Par Pamadou Sèye
Ce qui se joue aujourd’hui autour de la tentative récurrente de faire passer la CAN d’un rythme biennal à un rythme quadriennal dépasse largement une querelle de calendrier. C’est une bataille symbolique, économique et politique. Une bataille pour la souveraineté sportive du continent africain
Depuis des décennies, le football africain avance sous regard condescendant, souvent toléré mais rarement respecté. La CAN, pourtant, s’est imposée comme le cœur battant du football africain, un rendez-vous populaire massif, un espace de projection collective, un moment où le continent se raconte à lui-même sans filtre extérieur. C’est précisément cela qui dérange.

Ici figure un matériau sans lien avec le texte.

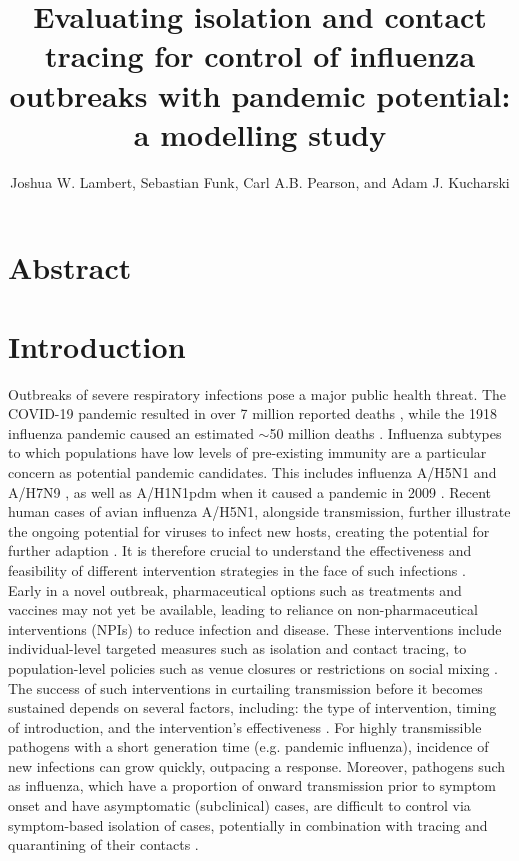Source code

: \documentclass{article}
\title{Evaluating isolation and contact tracing for control of influenza outbreaks with pandemic potential: a modelling study}
\author{Joshua W. Lambert, Sebastian Funk, Carl A.B. Pearson, and Adam J. Kucharski}
\date{}
\begin{document}
\maketitle

\section*{Abstract}

\section*{Introduction}

Outbreaks of severe respiratory infections pose a major public health threat. The COVID-19 pandemic resulted in over 7 million reported deaths \citep{whocovid-19dashboardCOVID19DeathsWHO}, while the 1918 influenza pandemic caused an estimated $\sim$50 million deaths \citep{johnsonUpdatingAccountsGlobal2002}. Influenza subtypes to which populations have low levels of pre-existing immunity are a particular concern as potential pandemic candidates. This includes influenza A/H5N1 \citep{Ward2024.12.11.24318702} and A/H7N9 \citep{tannerPandemicPotentialAvian2015}, as well as A/H1N1pdm when it caused a pandemic in 2009 \citep{fraserPandemicPotentialStrain2009}. Recent human cases of avian influenza A/H5N1, alongside transmission, further illustrate the ongoing potential for viruses to infect new hosts, creating the potential for further adaption \citep{antiaRoleEvolutionEmergence2003, gargHighlyPathogenicAvian2025, peacockGlobalH5N1Influenza2025}. It is therefore crucial to understand the effectiveness and feasibility of different intervention strategies in the face of such infections \citep{fraserFactorsThatMake2004, kucharskiControllingMinorOutbreaks2024}. \\

Early in a novel outbreak, pharmaceutical options such as treatments and vaccines may not yet be available, leading to reliance on non-pharmaceutical interventions (NPIs) to reduce infection and disease. These interventions include individual-level targeted measures such as isolation and contact tracing, to population-level policies such as venue closures or restrictions on social mixing \citep{haugRankingEffectivenessWorldwide2020, sharmaUnderstandingEffectivenessGovernment2021}. The success of such interventions in curtailing transmission before it becomes sustained depends on several factors, including: the type of intervention, timing of introduction, and the intervention's effectiveness \citep{longiniContainingPandemicInfluenza2005}. For highly transmissible pathogens with a short generation time (e.g. pandemic influenza), incidence of new infections can grow quickly, outpacing a response. Moreover, pathogens such as influenza, which have a proportion of onward transmission prior to symptom onset and have asymptomatic (subclinical) cases, are difficult to control via symptom-based isolation of cases, potentially in combination with tracing and quarantining of their contacts \citep{fraserFactorsThatMake2004}. \\
\end{document}
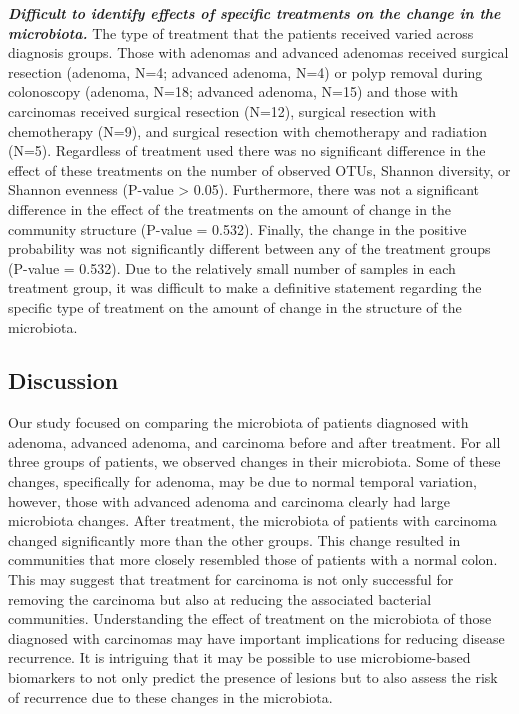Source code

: \documentclass[12pt,]{article}
\begin{document}
\textbf{\emph{Difficult to identify effects of specific treatments on
the change in the microbiota.}} The type of treatment that the patients
received varied across diagnosis groups. Those with adenomas and
advanced adenomas received surgical resection (adenoma, N=4; advanced
adenoma, N=4) or polyp removal during colonoscopy (adenoma, N=18;
advanced adenoma, N=15) and those with carcinomas received surgical
resection (N=12), surgical resection with chemotherapy (N=9), and
surgical resection with chemotherapy and radiation (N=5). Regardless of
treatment used there was no significant difference in the effect of
these treatments on the number of observed OTUs, Shannon diversity, or
Shannon evenness (P-value \textgreater{} 0.05). Furthermore, there was
not a significant difference in the effect of the treatments on the
amount of change in the community structure (P-value = 0.532). Finally,
the change in the positive probability was not significantly different
between any of the treatment groups (P-value = 0.532). Due to the
relatively small number of samples in each treatment group, it was
difficult to make a definitive statement regarding the specific type of
treatment on the amount of change in the structure of the microbiota.

\newpage

\subsection{Discussion}\label{discussion}

Our study focused on comparing the microbiota of patients diagnosed with
adenoma, advanced adenoma, and carcinoma before and after treatment. For
all three groups of patients, we observed changes in their microbiota.
Some of these changes, specifically for adenoma, may be due to normal
temporal variation, however, those with advanced adenoma and carcinoma
clearly had large microbiota changes. After treatment, the microbiota of
patients with carcinoma changed significantly more than the other
groups. This change resulted in communities that more closely resembled
those of patients with a normal colon. This may suggest that treatment
for carcinoma is not only successful for removing the carcinoma but also
at reducing the associated bacterial communities. Understanding the
effect of treatment on the microbiota of those diagnosed with carcinomas
may have important implications for reducing disease recurrence. It is
intriguing that it may be possible to use microbiome-based biomarkers to
not only predict the presence of lesions but to also assess the risk of
recurrence due to these changes in the microbiota.
\end{document}

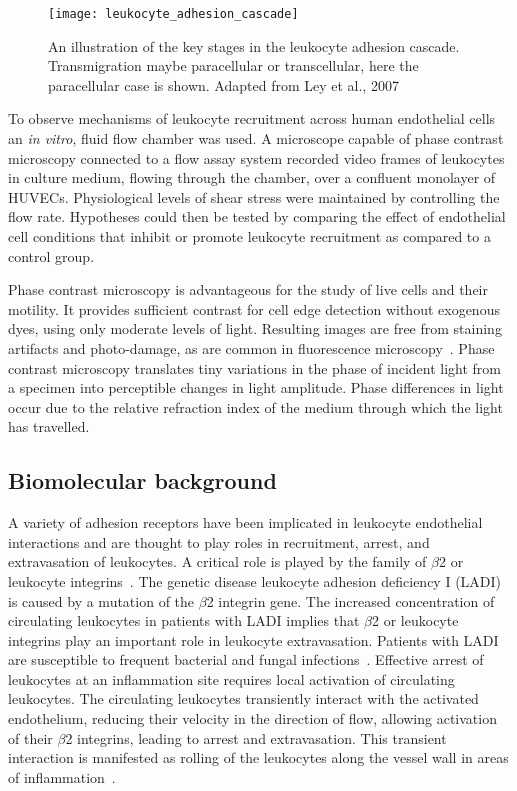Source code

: \begin{figure}[htbp!]
	\centering
	\texttt{[image: leukocyte\_adhesion\_cascade]}
	\caption[The leukocyte adhesion cascade]{An illustration of the key stages in the leukocyte adhesion cascade. Transmigration maybe paracellular or transcellular, here the paracellular case is shown. Adapted from Ley et al., 2007~\cite{Ley2007}}
	\label{figure:leukocyte_adhesion_cascade}
\end{figure}

To observe mechanisms of leukocyte recruitment across human endothelial cells an \emph{in vitro}, fluid flow chamber was used. A microscope capable of phase contrast microscopy connected to a flow assay system recorded video frames of leukocytes in culture medium, flowing through the chamber, over a confluent monolayer of HUVECs. Physiological levels of shear stress were maintained by controlling the flow rate. Hypotheses could then be tested by comparing the effect of endothelial cell conditions that inhibit or promote leukocyte recruitment as compared to a control group.

Phase contrast microscopy is advantageous for the study of live cells and their motility. It provides sufficient contrast for cell edge detection without exogenous dyes, using only moderate levels of light. Resulting images are free from staining artifacts and photo-damage, as are common in fluorescence microscopy~\cite{Ambuhl2012}. Phase contrast microscopy translates tiny variations in the phase of incident light from a specimen into perceptible changes in light amplitude. Phase differences in light occur due to the relative refraction index of the medium through which the light has travelled.

\subsection{Biomolecular background}
\label{leukocytes:introduction:biomolecular}
A variety of adhesion receptors have been implicated in leukocyte endothelial interactions and are thought to play roles in recruitment, arrest, and extravasation of leukocytes. A critical role is played by the family of $\beta$2 or leukocyte integrins~\cite{Springer1990, Mayadas1993}. The genetic disease leukocyte adhesion deficiency I (LADI) is caused by a mutation of the $\beta$2 integrin gene. The increased concentration of circulating leukocytes in patients with LADI implies that $\beta$2 or leukocyte integrins play an important role in leukocyte extravasation. Patients with LADI are susceptible to frequent bacterial and fungal infections~\cite{Anderson1987}. Effective arrest of leukocytes at an inflammation site requires local activation of circulating leukocytes. The circulating leukocytes transiently interact with the activated endothelium, reducing their velocity in the direction of flow, allowing activation of their $\beta$2 integrins, leading to arrest and extravasation. This transient interaction is manifested as rolling of the leukocytes along the vessel wall in areas of inflammation~\cite{Mayadas1993, Atherton1972}.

Derrière les discours policés sur la « surcharge du calendrier », la « protection des joueurs » ou la « rationalisation des compétitions », se cache une réalité plus brute : la CAN dérange les intérêts structurés du football mondialisé, largement dominé par des centres de décision extra-africains. Zurich, Nyon, certaines ligues européennes et des clubs richissimes regardent la CAN non comme une richesse du football mondial, mais comme une anomalie à corriger.
Pourquoi l’Afrique devrait-elle se plier à un tempo qui n’est pas le sien ?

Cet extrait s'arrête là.